» **What to do**
Please repeat only the stretch of records running from the first line through the line that contains "- **Author**: The".

-------- Data for review

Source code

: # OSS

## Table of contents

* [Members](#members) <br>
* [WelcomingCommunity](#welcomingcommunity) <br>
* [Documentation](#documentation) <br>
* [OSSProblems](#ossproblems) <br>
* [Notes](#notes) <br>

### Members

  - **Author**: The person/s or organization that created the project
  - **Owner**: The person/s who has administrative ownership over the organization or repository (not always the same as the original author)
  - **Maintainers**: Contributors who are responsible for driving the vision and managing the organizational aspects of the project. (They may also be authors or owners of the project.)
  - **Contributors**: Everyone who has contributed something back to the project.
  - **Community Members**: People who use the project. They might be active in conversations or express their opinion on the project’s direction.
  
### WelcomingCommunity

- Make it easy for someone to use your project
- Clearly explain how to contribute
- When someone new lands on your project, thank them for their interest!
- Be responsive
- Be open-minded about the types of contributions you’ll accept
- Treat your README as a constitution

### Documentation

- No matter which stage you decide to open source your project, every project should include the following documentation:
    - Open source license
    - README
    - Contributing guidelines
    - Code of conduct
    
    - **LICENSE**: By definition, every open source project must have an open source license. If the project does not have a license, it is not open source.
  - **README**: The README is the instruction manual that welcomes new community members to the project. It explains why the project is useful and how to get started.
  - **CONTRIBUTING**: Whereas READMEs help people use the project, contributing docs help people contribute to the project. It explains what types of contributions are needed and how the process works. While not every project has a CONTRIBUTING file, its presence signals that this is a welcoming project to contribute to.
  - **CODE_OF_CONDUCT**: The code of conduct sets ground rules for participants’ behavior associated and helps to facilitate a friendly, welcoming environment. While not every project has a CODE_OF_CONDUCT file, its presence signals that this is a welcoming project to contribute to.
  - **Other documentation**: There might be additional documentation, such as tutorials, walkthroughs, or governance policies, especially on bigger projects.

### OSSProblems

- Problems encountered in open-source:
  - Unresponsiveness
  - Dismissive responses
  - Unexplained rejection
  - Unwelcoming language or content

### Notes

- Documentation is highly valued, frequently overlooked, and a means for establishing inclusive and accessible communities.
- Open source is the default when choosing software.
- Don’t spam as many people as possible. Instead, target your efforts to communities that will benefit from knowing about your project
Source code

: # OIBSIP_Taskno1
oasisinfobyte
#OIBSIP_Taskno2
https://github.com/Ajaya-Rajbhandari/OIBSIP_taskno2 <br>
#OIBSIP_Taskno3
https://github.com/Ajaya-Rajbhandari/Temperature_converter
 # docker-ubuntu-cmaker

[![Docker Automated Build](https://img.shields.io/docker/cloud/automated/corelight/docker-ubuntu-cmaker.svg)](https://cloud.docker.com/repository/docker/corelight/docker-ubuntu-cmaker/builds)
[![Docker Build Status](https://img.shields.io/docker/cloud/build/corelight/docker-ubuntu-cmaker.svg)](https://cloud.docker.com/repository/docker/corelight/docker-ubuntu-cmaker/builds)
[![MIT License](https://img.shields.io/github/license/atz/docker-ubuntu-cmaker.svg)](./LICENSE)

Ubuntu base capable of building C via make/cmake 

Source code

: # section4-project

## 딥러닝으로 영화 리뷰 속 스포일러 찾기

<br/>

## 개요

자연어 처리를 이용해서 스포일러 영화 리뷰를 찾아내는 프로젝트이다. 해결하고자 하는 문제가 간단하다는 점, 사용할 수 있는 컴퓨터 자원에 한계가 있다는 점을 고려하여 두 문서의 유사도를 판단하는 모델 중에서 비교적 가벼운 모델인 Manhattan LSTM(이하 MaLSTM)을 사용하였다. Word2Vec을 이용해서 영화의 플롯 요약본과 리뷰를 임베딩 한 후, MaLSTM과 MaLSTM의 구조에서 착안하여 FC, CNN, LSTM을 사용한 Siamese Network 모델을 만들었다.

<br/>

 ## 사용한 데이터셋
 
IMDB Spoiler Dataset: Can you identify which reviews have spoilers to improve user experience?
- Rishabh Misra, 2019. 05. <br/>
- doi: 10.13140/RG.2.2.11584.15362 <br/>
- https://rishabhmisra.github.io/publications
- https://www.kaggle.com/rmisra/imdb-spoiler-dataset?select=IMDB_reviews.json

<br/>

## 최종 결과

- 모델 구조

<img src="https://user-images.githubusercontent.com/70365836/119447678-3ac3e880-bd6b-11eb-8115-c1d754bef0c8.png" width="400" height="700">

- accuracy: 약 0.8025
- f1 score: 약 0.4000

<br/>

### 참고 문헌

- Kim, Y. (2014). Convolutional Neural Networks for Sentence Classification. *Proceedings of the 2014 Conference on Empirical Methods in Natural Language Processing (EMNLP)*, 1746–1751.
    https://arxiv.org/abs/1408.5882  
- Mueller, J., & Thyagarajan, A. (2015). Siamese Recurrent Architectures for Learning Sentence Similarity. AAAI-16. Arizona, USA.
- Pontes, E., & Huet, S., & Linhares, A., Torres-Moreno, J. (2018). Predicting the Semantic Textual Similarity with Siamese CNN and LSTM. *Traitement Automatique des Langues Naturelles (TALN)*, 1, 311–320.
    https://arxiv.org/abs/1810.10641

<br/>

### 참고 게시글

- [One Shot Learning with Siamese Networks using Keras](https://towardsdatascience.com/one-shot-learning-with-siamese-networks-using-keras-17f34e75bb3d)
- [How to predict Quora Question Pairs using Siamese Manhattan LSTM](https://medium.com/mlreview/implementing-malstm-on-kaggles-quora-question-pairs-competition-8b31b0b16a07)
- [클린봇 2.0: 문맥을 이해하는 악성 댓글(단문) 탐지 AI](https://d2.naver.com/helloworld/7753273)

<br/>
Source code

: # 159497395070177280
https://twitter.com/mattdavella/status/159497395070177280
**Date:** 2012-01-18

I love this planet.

----------------

» **Response to this task**
Source code

: # OSS

## Table of contents

* [Members](#members) <br>
* [WelcomingCommunity](#welcomingcommunity) <br>
* [Documentation](#documentation) <br>
* [OSSProblems](#ossproblems) <br>
* [Notes](#notes) <br>

### Members

  - **Author**: The person/s or organization that created the project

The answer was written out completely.